EXERCISE PROMPT: All of the data should be restated exactly as it stands.

Stored data
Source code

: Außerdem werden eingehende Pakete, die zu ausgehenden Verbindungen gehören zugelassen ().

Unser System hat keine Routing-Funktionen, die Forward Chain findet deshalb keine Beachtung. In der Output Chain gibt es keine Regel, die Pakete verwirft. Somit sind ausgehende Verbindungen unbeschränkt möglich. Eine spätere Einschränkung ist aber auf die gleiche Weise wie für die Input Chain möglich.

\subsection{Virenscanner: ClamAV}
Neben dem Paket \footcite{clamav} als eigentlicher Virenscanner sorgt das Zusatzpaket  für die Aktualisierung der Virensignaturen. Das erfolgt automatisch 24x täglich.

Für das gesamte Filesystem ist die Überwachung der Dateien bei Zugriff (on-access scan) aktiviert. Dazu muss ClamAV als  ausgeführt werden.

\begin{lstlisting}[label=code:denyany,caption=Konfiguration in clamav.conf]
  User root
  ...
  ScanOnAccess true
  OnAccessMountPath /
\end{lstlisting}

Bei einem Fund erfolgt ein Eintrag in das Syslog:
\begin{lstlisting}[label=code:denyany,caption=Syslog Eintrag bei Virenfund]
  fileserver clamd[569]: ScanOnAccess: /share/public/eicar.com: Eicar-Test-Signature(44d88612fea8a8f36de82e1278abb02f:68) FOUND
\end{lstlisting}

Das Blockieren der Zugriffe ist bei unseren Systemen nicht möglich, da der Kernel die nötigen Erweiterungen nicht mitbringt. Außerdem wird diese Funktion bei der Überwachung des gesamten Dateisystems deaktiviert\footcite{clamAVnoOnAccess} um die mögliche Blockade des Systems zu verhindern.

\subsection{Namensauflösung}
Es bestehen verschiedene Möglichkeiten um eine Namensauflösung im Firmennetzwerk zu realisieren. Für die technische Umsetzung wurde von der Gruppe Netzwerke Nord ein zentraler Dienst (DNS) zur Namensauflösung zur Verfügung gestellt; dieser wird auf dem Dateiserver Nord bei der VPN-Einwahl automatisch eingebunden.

EXPECTED OUTPUT:
Source code

: Außerdem werden eingehende Pakete, die zu ausgehenden Verbindungen gehören zugelassen ().

Unser System hat keine Routing-Funktionen, die Forward Chain findet deshalb keine Beachtung. In der Output Chain gibt es keine Regel, die Pakete verwirft. Somit sind ausgehende Verbindungen unbeschränkt möglich. Eine spätere Einschränkung ist aber auf die gleiche Weise wie für die Input Chain möglich.

\subsection{Virenscanner: ClamAV}
Neben dem Paket \footcite{clamav} als eigentlicher Virenscanner sorgt das Zusatzpaket  für die Aktualisierung der Virensignaturen. Das erfolgt automatisch 24x täglich.

Für das gesamte Filesystem ist die Überwachung der Dateien bei Zugriff (on-access scan) aktiviert. Dazu muss ClamAV als  ausgeführt werden.

\begin{lstlisting}[label=code:denyany,caption=Konfiguration in clamav.conf]
  User root
  ...
  ScanOnAccess true
  OnAccessMountPath /
\end{lstlisting}

Bei einem Fund erfolgt ein Eintrag in das Syslog:
\begin{lstlisting}[label=code:denyany,caption=Syslog Eintrag bei Virenfund]
  fileserver clamd[569]: ScanOnAccess: /share/public/eicar.com: Eicar-Test-Signature(44d88612fea8a8f36de82e1278abb02f:68) FOUND
\end{lstlisting}

Das Blockieren der Zugriffe ist bei unseren Systemen nicht möglich, da der Kernel die nötigen Erweiterungen nicht mitbringt. Außerdem wird diese Funktion bei der Überwachung des gesamten Dateisystems deaktiviert\footcite{clamAVnoOnAccess} um die mögliche Blockade des Systems zu verhindern.

\subsection{Namensauflösung}
Es bestehen verschiedene Möglichkeiten um eine Namensauflösung im Firmennetzwerk zu realisieren. Für die technische Umsetzung wurde von der Gruppe Netzwerke Nord ein zentraler Dienst (DNS) zur Namensauflösung zur Verfügung gestellt; dieser wird auf dem Dateiserver Nord bei der VPN-Einwahl automatisch eingebunden.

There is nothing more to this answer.